Commentary

The Benevolent Oligopoly In Ad Tech

The prediction of consolidation is finally coming to fruition. The ad-tech space has been bloated for years, and clear winners and losers are beginning to emerge.  Whether through acquisition or demise, the landscape is becoming clearer.

I see three key themes driving M&A in the market.

Data is still important. Salesforce acquired Datorama, and Acxiom sold its marketing solutions division in a move to prep to sell LiveRamp as well.  That brings Salesforce into a category it only barely touched with its previous data-management platform acquisition, making it a strong contender to become a leader in data.  

LiveRamp being up for sale raises the question of whether or not identity linking and matching in the era of GDPR is valuable, since just a year or two back LiveRamp was clearly the crown jewel of the Acxiom stack.  I do think it’s still valuable, and the larger companies that haven’t figured out yet how to leverage identity are going to have to do so quickly.  If they can find a way to work with Google and/or Facebook in the long run, then this is a solid pick-up.  Data is still the centerpiece of a marketer’s tool box.

The open web is not the Wild West. The West was won. AT&T acquired AppNexus, which has always been a solid player in the demand-side platform space, leading the category along with the likes of The Trade Desk and MediaMath.  MediaMath raised more capital to do its own acquisitions and growth, so it’s clearly eyeing a larger play in the market.

These three companies (plus Verizon) own the lion’s share of the open web advertising market.  Anecdotally, when you speak to advertisers, these are the platforms they use.  There are certainly differences between them, with each creating a slightly unique swim lane, but all in all these are the viable opposition to spending on Facebook or Google.  

For a while, this area was literally the Wild West, with company after company shooting it out for your ad dollars, but now it’s getting simpler and simpler.

Retailers are making noise. Walmart is announcing partnerships with Microsoft to oppose Amazon in the online retailer data war, while Amazon and Target are on the tip of every analyst's and journalist's tongue, talking about the landscape for reaching consumers online.  

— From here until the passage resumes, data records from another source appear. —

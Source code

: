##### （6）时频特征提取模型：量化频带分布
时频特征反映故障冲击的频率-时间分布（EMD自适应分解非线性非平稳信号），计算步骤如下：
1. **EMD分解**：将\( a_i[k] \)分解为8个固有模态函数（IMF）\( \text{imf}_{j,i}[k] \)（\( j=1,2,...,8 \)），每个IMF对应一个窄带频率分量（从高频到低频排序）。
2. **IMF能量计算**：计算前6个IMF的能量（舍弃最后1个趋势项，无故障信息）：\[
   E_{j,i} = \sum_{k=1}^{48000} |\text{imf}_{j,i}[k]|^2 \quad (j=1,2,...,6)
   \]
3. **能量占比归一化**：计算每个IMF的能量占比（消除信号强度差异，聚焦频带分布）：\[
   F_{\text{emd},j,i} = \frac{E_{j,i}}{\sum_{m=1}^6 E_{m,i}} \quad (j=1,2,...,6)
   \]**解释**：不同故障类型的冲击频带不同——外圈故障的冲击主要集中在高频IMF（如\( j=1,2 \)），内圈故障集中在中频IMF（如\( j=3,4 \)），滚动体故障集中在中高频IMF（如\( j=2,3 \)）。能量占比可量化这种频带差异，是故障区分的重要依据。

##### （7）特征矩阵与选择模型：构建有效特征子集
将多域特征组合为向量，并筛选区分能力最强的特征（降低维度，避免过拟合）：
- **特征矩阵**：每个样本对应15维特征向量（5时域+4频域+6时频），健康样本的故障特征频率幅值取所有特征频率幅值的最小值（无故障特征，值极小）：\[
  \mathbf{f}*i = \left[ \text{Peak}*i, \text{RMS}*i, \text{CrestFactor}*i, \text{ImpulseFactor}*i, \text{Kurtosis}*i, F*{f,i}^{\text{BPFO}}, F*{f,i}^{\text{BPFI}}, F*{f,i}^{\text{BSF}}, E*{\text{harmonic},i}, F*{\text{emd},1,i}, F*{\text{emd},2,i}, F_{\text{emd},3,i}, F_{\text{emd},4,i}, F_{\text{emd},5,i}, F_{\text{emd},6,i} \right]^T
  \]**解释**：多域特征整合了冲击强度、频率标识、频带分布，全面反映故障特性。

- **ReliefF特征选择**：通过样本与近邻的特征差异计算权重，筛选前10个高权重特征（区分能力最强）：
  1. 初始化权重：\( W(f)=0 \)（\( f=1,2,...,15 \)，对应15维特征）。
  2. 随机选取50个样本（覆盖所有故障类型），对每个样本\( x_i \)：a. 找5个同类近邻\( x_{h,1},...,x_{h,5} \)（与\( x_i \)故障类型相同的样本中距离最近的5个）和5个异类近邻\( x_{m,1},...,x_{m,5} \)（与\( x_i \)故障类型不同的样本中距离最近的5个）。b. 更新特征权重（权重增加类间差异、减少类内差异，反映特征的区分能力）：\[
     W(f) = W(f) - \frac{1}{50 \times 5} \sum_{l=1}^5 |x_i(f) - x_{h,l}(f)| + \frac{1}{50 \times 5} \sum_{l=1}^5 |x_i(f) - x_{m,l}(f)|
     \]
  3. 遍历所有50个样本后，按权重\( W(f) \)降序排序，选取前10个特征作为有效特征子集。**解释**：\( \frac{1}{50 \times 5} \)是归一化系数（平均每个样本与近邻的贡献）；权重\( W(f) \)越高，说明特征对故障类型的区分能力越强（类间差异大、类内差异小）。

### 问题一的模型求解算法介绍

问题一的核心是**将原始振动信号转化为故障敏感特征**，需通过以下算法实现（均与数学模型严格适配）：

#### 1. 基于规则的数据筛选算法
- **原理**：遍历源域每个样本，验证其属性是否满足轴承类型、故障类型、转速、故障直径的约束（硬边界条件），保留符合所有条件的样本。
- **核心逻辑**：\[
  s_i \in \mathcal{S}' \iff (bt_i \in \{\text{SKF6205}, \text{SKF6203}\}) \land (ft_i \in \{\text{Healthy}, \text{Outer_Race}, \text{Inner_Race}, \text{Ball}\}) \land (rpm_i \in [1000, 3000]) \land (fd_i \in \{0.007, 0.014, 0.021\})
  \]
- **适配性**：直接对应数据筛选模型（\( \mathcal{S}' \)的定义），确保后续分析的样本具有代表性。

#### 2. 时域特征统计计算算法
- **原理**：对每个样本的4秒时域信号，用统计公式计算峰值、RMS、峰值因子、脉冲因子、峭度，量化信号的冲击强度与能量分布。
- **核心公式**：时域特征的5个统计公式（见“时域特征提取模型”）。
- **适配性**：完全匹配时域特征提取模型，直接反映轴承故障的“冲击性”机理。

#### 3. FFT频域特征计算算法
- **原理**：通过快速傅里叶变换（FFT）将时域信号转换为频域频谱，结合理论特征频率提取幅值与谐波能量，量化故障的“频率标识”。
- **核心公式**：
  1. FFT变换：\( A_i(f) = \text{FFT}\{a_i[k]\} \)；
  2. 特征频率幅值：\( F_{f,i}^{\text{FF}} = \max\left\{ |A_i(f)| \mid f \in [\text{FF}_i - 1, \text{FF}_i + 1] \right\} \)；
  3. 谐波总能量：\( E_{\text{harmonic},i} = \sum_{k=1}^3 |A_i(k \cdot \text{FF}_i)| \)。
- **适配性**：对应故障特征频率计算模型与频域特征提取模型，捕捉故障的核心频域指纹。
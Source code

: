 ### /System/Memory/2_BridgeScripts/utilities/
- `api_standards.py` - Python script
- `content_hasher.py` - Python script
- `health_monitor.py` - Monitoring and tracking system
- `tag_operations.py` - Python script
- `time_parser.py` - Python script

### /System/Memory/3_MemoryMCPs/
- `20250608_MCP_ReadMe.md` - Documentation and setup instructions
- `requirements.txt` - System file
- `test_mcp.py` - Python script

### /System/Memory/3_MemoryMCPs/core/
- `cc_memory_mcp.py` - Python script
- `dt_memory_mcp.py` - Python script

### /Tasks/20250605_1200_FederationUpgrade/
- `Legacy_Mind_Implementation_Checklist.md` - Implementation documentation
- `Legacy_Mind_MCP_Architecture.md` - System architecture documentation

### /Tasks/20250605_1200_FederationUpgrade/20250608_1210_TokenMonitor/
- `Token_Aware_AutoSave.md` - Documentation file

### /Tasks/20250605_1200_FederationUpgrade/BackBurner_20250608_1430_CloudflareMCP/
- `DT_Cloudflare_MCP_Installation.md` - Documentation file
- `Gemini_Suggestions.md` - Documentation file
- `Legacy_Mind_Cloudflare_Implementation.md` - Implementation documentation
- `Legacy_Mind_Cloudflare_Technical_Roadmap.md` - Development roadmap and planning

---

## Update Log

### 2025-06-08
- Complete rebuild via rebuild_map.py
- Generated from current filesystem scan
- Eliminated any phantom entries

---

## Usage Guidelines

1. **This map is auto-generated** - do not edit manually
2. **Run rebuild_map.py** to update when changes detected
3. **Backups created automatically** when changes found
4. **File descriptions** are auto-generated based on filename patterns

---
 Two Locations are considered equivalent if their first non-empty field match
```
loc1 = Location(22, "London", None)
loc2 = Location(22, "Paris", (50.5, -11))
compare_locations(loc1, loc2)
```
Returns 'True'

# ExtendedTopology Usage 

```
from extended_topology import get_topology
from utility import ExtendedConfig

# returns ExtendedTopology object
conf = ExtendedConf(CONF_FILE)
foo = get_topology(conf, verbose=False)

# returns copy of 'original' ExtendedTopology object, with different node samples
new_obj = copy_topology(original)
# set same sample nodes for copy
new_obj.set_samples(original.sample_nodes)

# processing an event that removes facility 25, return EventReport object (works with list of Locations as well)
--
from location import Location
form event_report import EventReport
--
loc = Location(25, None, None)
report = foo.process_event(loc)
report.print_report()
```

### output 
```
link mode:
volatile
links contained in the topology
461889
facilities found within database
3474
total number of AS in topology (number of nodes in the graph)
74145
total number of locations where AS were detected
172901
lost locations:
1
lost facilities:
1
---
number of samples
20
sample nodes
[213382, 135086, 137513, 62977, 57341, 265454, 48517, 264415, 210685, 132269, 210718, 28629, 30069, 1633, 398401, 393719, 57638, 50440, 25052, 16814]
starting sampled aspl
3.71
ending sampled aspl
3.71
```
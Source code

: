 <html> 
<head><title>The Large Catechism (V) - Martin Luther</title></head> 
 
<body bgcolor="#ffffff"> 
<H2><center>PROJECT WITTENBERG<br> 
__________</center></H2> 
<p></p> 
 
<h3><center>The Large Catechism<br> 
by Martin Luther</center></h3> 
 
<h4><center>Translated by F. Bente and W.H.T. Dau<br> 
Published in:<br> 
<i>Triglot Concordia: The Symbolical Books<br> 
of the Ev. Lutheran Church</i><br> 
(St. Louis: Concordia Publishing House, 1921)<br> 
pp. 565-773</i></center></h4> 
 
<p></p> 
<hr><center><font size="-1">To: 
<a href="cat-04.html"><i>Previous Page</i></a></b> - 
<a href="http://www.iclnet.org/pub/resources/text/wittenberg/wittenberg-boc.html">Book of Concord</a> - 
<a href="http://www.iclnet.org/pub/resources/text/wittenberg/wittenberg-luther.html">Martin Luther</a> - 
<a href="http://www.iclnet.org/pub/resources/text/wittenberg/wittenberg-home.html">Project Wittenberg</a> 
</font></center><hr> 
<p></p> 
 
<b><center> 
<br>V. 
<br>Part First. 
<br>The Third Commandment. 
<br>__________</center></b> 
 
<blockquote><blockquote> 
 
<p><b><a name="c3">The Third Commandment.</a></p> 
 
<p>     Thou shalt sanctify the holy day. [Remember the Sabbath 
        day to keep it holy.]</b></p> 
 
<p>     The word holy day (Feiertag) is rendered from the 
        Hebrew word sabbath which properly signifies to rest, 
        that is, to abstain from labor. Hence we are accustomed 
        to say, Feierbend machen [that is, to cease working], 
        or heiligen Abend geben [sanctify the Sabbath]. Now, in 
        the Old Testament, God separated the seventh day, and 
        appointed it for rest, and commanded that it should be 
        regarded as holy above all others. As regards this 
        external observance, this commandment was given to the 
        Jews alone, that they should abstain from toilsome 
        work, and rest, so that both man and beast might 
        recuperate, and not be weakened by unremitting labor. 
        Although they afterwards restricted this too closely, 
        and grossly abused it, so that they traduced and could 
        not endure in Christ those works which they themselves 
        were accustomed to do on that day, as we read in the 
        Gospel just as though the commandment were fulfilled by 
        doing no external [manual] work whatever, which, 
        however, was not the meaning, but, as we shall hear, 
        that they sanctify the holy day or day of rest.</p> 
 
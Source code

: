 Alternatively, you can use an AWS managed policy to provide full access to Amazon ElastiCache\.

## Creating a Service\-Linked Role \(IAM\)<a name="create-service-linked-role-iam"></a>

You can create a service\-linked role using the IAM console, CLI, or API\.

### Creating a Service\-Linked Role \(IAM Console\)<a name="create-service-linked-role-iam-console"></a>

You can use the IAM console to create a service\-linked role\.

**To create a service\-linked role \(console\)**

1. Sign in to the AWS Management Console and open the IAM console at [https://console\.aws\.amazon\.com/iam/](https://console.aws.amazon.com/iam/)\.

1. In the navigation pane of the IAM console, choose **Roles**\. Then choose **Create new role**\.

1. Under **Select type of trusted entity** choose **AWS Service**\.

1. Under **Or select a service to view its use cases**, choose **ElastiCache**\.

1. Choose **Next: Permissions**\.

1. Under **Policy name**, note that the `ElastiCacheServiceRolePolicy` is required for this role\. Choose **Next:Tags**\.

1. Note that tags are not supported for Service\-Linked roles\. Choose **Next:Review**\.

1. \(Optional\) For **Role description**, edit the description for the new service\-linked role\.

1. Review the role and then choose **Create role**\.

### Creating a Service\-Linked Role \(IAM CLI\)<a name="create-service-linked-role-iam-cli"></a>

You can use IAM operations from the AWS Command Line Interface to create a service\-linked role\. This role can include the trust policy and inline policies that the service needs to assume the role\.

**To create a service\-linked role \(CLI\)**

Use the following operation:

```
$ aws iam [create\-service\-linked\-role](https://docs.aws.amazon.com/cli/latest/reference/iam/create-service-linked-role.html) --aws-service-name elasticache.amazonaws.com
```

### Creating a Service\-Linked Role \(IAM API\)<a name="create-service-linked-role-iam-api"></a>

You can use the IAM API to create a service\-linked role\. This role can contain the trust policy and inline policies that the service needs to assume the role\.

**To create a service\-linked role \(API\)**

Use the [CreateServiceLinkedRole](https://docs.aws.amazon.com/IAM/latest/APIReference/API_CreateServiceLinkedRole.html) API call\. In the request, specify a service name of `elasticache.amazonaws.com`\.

These three trends all point to the benevolent oligopoly of Google, Facebook, Amazon, Walmart, Target, Oracle, Salesforce, IBM, AT&T and Verizon in the advertising space, with a few smaller players staying in the mix.  These are the companies that will dominate the category of advertising for years to come, with other companies looking to sell themselves and/or integrate into them.  These are the primary channels you have to choose from if you're a marketer looking to spend your money.  

What you don’t hear about are the companies eking out a slow, silent shutdown.  The LUMAscape has some hundreds and hundreds of companies on it, and you don’t hear about half of them anymore.  If you randomly check the websites for most of these companies, you’ll see many of them are still there, but with leadership changes over the last few months.  Some have been downsizing, while some are clearly prepping to fire-sale the assets.  

One clear giveaway that an exit is coming and the company is being packaged up: when the CEO has left, and the new CEO is someone who was formerly CFO.

Consolidation is not a bad thing. Many of these companies simply confused the landscape, and now that confusion is being cleared up.  

Marketers have it hard enough without having to decipher the intricacies of the sales pitch from every ad-tech company.  A simpler landscape results in a more focused approach for speaking to consumers -- which is nothing but a good thing.